NBC’s Brian Williams suspended for six months after Iraq exaggeration
Brian Williams bounced from NBC Nightly News until he \'earns back trust,\' says network spokesman

As word comes that disgraced former NBC news announcer Brian Williams will not be returning to his NBC Nightly News desk after a six-month penalty suspension, he is finally apologising for lying.

"I'm sorry," said Williams in a statement. "I said things that weren't true. I let down my NBC colleagues and our viewers, and I'm determined to earn back their trust."

Williams will present more of a mea culpa in an interview with Matt Lauer on the Today show on Friday, reports the New York Times.

Williams, 56, won't be returning to helm NBC's nightly news show, where he used to be the nation's most popular newscaster with 10m viewers. Williams's replacement, Lester Holt, will remain in the post permanently, NBC said, making him the first solo African American anchor of a weekly nightly newscast in the US.

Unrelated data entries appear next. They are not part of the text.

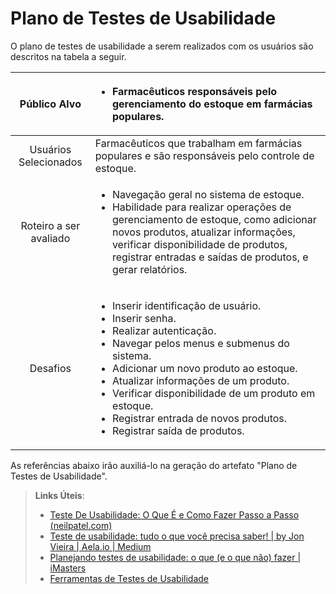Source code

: # Plano de Testes de Usabilidade

O plano de testes de usabilidade a serem realizados com os usuários são descritos na tabela a seguir.

|Público Alvo|<ul><li>Farmacêuticos responsáveis pelo gerenciamento do estoque em farmácias populares.</li></ul>|
|:---:|:---|
|Usuários Selecionados|Farmacêuticos que trabalham em farmácias populares e são responsáveis pelo controle de estoque.|
|Roteiro a ser avaliado|<ul><li>Navegação geral no sistema de estoque.</li> <li>Habilidade para realizar operações de gerenciamento de estoque, como adicionar novos produtos, atualizar informações, verificar disponibilidade de produtos, registrar entradas e saídas de produtos, e gerar relatórios.</li></ul>|
|Desafios|<ul><li>Inserir identificação de usuário.</li><li>Inserir senha.</li><li>Realizar autenticação.</li><li>Navegar pelos menus e submenus do sistema.</li><li>Adicionar um novo produto ao estoque.</li><li>Atualizar informações de um produto.</li><li>Verificar disponibilidade de um produto em estoque.</li><li>Registrar entrada de novos produtos.</li><li>Registrar saída de produtos.</li></ul>|

As referências abaixo irão auxiliá-lo na geração do artefato "Plano de Testes de Usabilidade".

> **Links Úteis**:
> - [Teste De Usabilidade: O Que É e Como Fazer Passo a Passo (neilpatel.com)](https://neilpatel.com/br/blog/teste-de-usabilidade/)
> - [Teste de usabilidade: tudo o que você precisa saber! | by Jon Vieira | Aela.io | Medium](https://medium.com/aela/teste-de-usabilidade-o-que-voc%C3%AA-precisa-saber-39a36343d9a6/)
> - [Planejando testes de usabilidade: o que (e o que não) fazer | iMasters](https://imasters.com.br/design-ux/planejando-testes-de-usabilidade-o-que-e-o-que-nao-fazer/)
> - [Ferramentas de Testes de Usabilidade](https://www.usability.gov/how-to-and-tools/resources/templates.html)

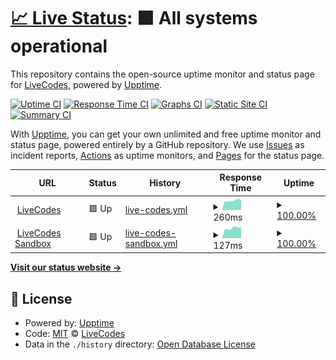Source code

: # [📈 Live Status](https://live-codes.github.io/upptime): <!--live status--> **🟩 All systems operational**

This repository contains the open-source uptime monitor and status page for [LiveCodes](https://livecodes.io/), powered by [Upptime](https://github.com/upptime/upptime).

[![Uptime CI](https://github.com/live-codes/upptime/workflows/Uptime%20CI/badge.svg)](https://github.com/live-codes/upptime/actions?query=workflow%3A%22Uptime+CI%22)
[![Response Time CI](https://github.com/live-codes/upptime/workflows/Response%20Time%20CI/badge.svg)](https://github.com/live-codes/upptime/actions?query=workflow%3A%22Response+Time+CI%22)
[![Graphs CI](https://github.com/live-codes/upptime/workflows/Graphs%20CI/badge.svg)](https://github.com/live-codes/upptime/actions?query=workflow%3A%22Graphs+CI%22)
[![Static Site CI](https://github.com/live-codes/upptime/workflows/Static%20Site%20CI/badge.svg)](https://github.com/live-codes/upptime/actions?query=workflow%3A%22Static+Site+CI%22)
[![Summary CI](https://github.com/live-codes/upptime/workflows/Summary%20CI/badge.svg)](https://github.com/live-codes/upptime/actions?query=workflow%3A%22Summary+CI%22)

With [Upptime](https://upptime.js.org), you can get your own unlimited and free uptime monitor and status page, powered entirely by a GitHub repository. We use [Issues](https://github.com/live-codes/upptime/issues) as incident reports, [Actions](https://github.com/live-codes/upptime/actions) as uptime monitors, and [Pages](https://live-codes.github.io/upptime) for the status page.

<!--start: status pages-->
<!-- This summary is generated by Upptime (https://github.com/upptime/upptime) -->
<!-- Do not edit this manually, your changes will be overwritten -->
<!-- prettier-ignore -->
| URL | Status | History | Response Time | Uptime |
| --- | ------ | ------- | ------------- | ------ |
| <img alt="" src="https://icons.duckduckgo.com/ip3/livecodes.io.ico" height="13"> [LiveCodes](https://livecodes.io) | 🟩 Up | [live-codes.yml](https://github.com/live-codes/upptime/commits/HEAD/history/live-codes.yml) | <details><summary><img alt="Response time graph" src="./graphs/live-codes/response-time-week.png" height="20"> 260ms</summary><br><a href="https://status.livecodes.io/history/live-codes"><img alt="Response time 182" src="https://img.shields.io/endpoint?url=https%3A%2F%2Fraw.githubusercontent.com%2Flive-codes%2Fupptime%2FHEAD%2Fapi%2Flive-codes%2Fresponse-time.json"></a><br><a href="https://status.livecodes.io/history/live-codes"><img alt="24-hour response time 279" src="https://img.shields.io/endpoint?url=https%3A%2F%2Fraw.githubusercontent.com%2Flive-codes%2Fupptime%2FHEAD%2Fapi%2Flive-codes%2Fresponse-time-day.json"></a><br><a href="https://status.livecodes.io/history/live-codes"><img alt="7-day response time 260" src="https://img.shields.io/endpoint?url=https%3A%2F%2Fraw.githubusercontent.com%2Flive-codes%2Fupptime%2FHEAD%2Fapi%2Flive-codes%2Fresponse-time-week.json"></a><br><a href="https://status.livecodes.io/history/live-codes"><img alt="30-day response time 245" src="https://img.shields.io/endpoint?url=https%3A%2F%2Fraw.githubusercontent.com%2Flive-codes%2Fupptime%2FHEAD%2Fapi%2Flive-codes%2Fresponse-time-month.json"></a><br><a href="https://status.livecodes.io/history/live-codes"><img alt="1-year response time 185" src="https://img.shields.io/endpoint?url=https%3A%2F%2Fraw.githubusercontent.com%2Flive-codes%2Fupptime%2FHEAD%2Fapi%2Flive-codes%2Fresponse-time-year.json"></a></details> | <details><summary><a href="https://status.livecodes.io/history/live-codes">100.00%</a></summary><a href="https://status.livecodes.io/history/live-codes"><img alt="All-time uptime 100.00%" src="https://img.shields.io/endpoint?url=https%3A%2F%2Fraw.githubusercontent.com%2Flive-codes%2Fupptime%2FHEAD%2Fapi%2Flive-codes%2Fuptime.json"></a><br><a href="https://status.livecodes.io/history/live-codes"><img alt="24-hour uptime 100.00%" src="https://img.shields.io/endpoint?url=https%3A%2F%2Fraw.githubusercontent.com%2Flive-codes%2Fupptime%2FHEAD%2Fapi%2Flive-codes%2Fuptime-day.json"></a><br><a href="https://status.livecodes.io/history/live-codes"><img alt="7-day uptime 100.00%" src="https://img.shields.io/endpoint?url=https%3A%2F%2Fraw.githubusercontent.com%2Flive-codes%2Fupptime%2FHEAD%2Fapi%2Flive-codes%2Fuptime-week.json"></a><br><a href="https://status.livecodes.io/history/live-codes"><img alt="30-day uptime 100.00%" src="https://img.shields.io/endpoint?url=https%3A%2F%2Fraw.githubusercontent.com%2Flive-codes%2Fupptime%2FHEAD%2Fapi%2Flive-codes%2Fuptime-month.json"></a><br><a href="https://status.livecodes.io/history/live-codes"><img alt="1-year uptime 100.00%" src="https://img.shields.io/endpoint?url=https%3A%2F%2Fraw.githubusercontent.com%2Flive-codes%2Fupptime%2FHEAD%2Fapi%2Flive-codes%2Fuptime-year.json"></a></details>
| <img alt="" src="https://icons.duckduckgo.com/ip3/livecodes-sandbox.pages.dev.ico" height="13"> [LiveCodes Sandbox](https://livecodes-sandbox.pages.dev/v6/result) | 🟩 Up | [live-codes-sandbox.yml](https://github.com/live-codes/upptime/commits/HEAD/history/live-codes-sandbox.yml) | <details><summary><img alt="Response time graph" src="./graphs/live-codes-sandbox/response-time-week.png" height="20"> 127ms</summary><br><a href="https://status.livecodes.io/history/live-codes-sandbox"><img alt="Response time 142" src="https://img.shields.io/endpoint?url=https%3A%2F%2Fraw.githubusercontent.com%2Flive-codes%2Fupptime%2FHEAD%2Fapi%2Flive-codes-sandbox%2Fresponse-time.json"></a><br><a href="https://status.livecodes.io/history/live-codes-sandbox"><img alt="24-hour response time 146" src="https://img.shields.io/endpoint?url=https%3A%2F%2Fraw.githubusercontent.com%2Flive-codes%2Fupptime%2FHEAD%2Fapi%2Flive-codes-sandbox%2Fresponse-time-day.json"></a><br><a href="https://status.livecodes.io/history/live-codes-sandbox"><img alt="7-day response time 127" src="https://img.shields.io/endpoint?url=https%3A%2F%2Fraw.githubusercontent.com%2Flive-codes%2Fupptime%2FHEAD%2Fapi%2Flive-codes-sandbox%2Fresponse-time-week.json"></a><br><a href="https://status.livecodes.io/history/live-codes-sandbox"><img alt="30-day response time 128" src="https://img.shields.io/endpoint?url=https%3A%2F%2Fraw.githubusercontent.com%2Flive-codes%2Fupptime%2FHEAD%2Fapi%2Flive-codes-sandbox%2Fresponse-time-month.json"></a><br><a href="https://status.livecodes.io/history/live-codes-sandbox"><img alt="1-year response time 144" src="https://img.shields.io/endpoint?url=https%3A%2F%2Fraw.githubusercontent.com%2Flive-codes%2Fupptime%2FHEAD%2Fapi%2Flive-codes-sandbox%2Fresponse-time-year.json"></a></details> | <details><summary><a href="https://status.livecodes.io/history/live-codes-sandbox">100.00%</a></summary><a href="https://status.livecodes.io/history/live-codes-sandbox"><img alt="All-time uptime 99.99%" src="https://img.shields.io/endpoint?url=https%3A%2F%2Fraw.githubusercontent.com%2Flive-codes%2Fupptime%2FHEAD%2Fapi%2Flive-codes-sandbox%2Fuptime.json"></a><br><a href="https://status.livecodes.io/history/live-codes-sandbox"><img alt="24-hour uptime 100.00%" src="https://img.shields.io/endpoint?url=https%3A%2F%2Fraw.githubusercontent.com%2Flive-codes%2Fupptime%2FHEAD%2Fapi%2Flive-codes-sandbox%2Fuptime-day.json"></a><br><a href="https://status.livecodes.io/history/live-codes-sandbox"><img alt="7-day uptime 100.00%" src="https://img.shields.io/endpoint?url=https%3A%2F%2Fraw.githubusercontent.com%2Flive-codes%2Fupptime%2FHEAD%2Fapi%2Flive-codes-sandbox%2Fuptime-week.json"></a><br><a href="https://status.livecodes.io/history/live-codes-sandbox"><img alt="30-day uptime 100.00%" src="https://img.shields.io/endpoint?url=https%3A%2F%2Fraw.githubusercontent.com%2Flive-codes%2Fupptime%2FHEAD%2Fapi%2Flive-codes-sandbox%2Fuptime-month.json"></a><br><a href="https://status.livecodes.io/history/live-codes-sandbox"><img alt="1-year uptime 99.99%" src="https://img.shields.io/endpoint?url=https%3A%2F%2Fraw.githubusercontent.com%2Flive-codes%2Fupptime%2FHEAD%2Fapi%2Flive-codes-sandbox%2Fuptime-year.json"></a></details>

<!--end: status pages-->

[**Visit our status website →**](https://live-codes.github.io/upptime)

## 📄 License

- Powered by: [Upptime](https://github.com/upptime/upptime)
- Code: [MIT](./LICENSE) © [LiveCodes](https://livecodes.io/)
- Data in the `./history` directory: [Open Database License](https://opendatacommons.org/licenses/odbl/1-0/)
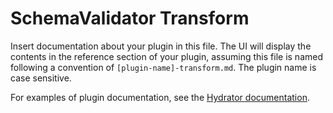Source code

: # SchemaValidator Transform

Insert documentation about your plugin in this file.
The UI will display the contents in the reference section of your plugin,
assuming this file is named following a convention of ``[plugin-name]-transform.md``.
The plugin name is case sensitive.

For examples of plugin documentation, see the
[Hydrator documentation](https://github.com/caskdata/hydrator-plugins/tree/develop/core-plugins/docs).
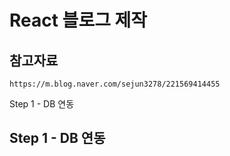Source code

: # React 블로그 제작

## 참고자료
    https://m.blog.naver.com/sejun3278/221569414455

Step 1 - DB 연동
## Step 1 - DB 연동
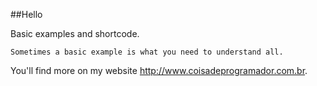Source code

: ##Hello

Basic examples and shortcode.

`Sometimes a basic example is what you need to understand all.`

You'll find more on my website http://www.coisadeprogramador.com.br.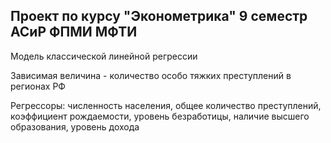 ## Проект по курсу "Эконометрика" 9 семестр АСиР ФПМИ МФТИ

Модель классической линейной регрессии

Зависимая величина - количество особо тяжких преступлений в регионах РФ

Регрессоры: численность населения, общее количество преступлений, коэффициент рождаемости, уровень безработицы, наличие высшего образования, уровень дохода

Williams will be shifted later this summer to MSNBC, the network's cable news outlet, where he will be "anchor of breaking news and special reports," according to the NBC statement. He'll also fill in on breaking news stories for Holt when Holt is unavailable.

He's taking a substantial pay cut, too, according to CNN Money. Before his suspension he had reportedly signed a contract granting him $10m (£6.3m) a year for five years.

Exaggerations due to 'fog of memory' - but time to earn back trust

Williams's apparently stellar career came crashing down when several of his reports from the field were found to be riddled with exaggerations and lies. Angry soldiers contradicted his on-air description that he was in a combat helicopter that was shot down in Iraq. In fact he was in a another aircraft.

He also claimed to be in one of the worst-hit areas of Hurricane Katrina in New Orleans where he spotted a dead body and was staying in a hotel overrun with gangs. In fact he was in a relatively safe and secure area.

Williams has failed to directly address the issue until now, claiming in the past that his recollection of his Iraq experience was simply clouded by the "fog of memory." An NBC internal review concluded that he had made a "number of inaccurate statements about his own role and experiences covering events in the field."

"Brian now has the chance to earn back everyone's trust," said Andrew Lack, chairman of NBC News and MSNBC. "His excellent work over twenty-two years at NBC News has earned him that opportunity."

Williams said the Nightly News "will be in excellent hands with Lester Holt as anchor," adding: "I will support him 100% as he has always supported me. I am grateful for the chance to return to covering the news."